What should be copied is the stretch of entries below from the line with "Source code" up to and including the line with "I am grateful for all", exactly and without images.

LISTED ENTRIES.

Content starts

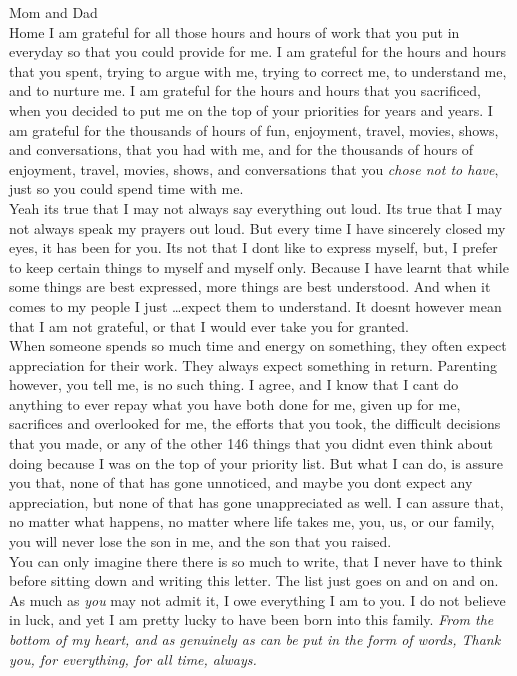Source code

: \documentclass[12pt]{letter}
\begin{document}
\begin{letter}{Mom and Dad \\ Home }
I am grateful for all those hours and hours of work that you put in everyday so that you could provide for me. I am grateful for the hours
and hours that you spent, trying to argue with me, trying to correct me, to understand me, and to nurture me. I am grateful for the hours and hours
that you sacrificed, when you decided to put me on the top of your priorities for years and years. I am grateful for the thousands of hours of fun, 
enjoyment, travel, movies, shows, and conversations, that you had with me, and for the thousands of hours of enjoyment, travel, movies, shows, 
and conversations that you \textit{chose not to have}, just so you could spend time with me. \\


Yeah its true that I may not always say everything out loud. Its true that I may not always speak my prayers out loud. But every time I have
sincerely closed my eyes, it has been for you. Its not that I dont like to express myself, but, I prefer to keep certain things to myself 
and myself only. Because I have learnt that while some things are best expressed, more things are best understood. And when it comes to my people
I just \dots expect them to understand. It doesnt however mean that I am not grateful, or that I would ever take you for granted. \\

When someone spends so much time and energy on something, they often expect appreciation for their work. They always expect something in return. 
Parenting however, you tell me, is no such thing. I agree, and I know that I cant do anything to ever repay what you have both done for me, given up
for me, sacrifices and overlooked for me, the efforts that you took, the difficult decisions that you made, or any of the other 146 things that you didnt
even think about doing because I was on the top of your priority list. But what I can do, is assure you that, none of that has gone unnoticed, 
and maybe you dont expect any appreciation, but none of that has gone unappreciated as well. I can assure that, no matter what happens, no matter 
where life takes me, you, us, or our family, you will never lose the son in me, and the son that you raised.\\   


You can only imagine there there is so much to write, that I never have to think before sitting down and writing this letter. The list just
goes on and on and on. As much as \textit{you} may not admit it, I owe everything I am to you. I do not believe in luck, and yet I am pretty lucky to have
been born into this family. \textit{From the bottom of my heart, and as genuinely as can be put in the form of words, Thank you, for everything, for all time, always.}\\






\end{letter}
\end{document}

Content ends
Content starts

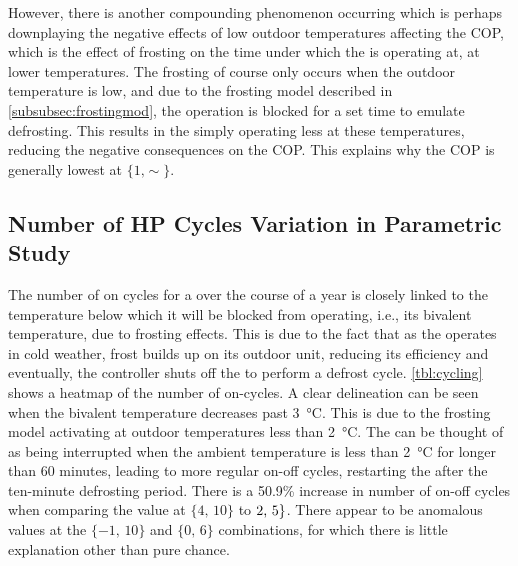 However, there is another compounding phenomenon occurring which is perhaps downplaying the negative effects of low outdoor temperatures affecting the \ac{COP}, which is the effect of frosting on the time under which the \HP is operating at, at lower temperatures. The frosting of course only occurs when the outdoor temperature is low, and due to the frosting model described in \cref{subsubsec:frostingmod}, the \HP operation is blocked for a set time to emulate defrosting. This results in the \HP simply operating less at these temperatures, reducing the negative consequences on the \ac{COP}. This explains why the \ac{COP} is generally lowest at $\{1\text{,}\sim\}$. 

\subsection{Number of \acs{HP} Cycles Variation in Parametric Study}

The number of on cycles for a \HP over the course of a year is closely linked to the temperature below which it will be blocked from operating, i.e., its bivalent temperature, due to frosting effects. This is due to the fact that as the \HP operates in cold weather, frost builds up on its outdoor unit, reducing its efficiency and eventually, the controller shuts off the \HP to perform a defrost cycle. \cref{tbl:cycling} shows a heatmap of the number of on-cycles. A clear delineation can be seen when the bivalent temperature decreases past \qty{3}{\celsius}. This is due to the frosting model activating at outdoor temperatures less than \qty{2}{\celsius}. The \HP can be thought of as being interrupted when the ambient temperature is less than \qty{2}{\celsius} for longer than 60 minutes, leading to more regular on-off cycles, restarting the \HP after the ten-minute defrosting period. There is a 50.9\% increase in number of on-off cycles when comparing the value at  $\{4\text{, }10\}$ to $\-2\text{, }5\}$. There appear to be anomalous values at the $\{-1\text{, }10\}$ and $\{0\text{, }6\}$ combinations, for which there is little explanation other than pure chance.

Content ends

EXERCISE RESULT.
Source code

: \documentclass[12pt]{letter}
\begin{document}
\begin{letter}{Mom and Dad \\ Home }
I am grateful for all those hours and hours of work that you put in everyday so that you could provide for me. I am grateful for the hours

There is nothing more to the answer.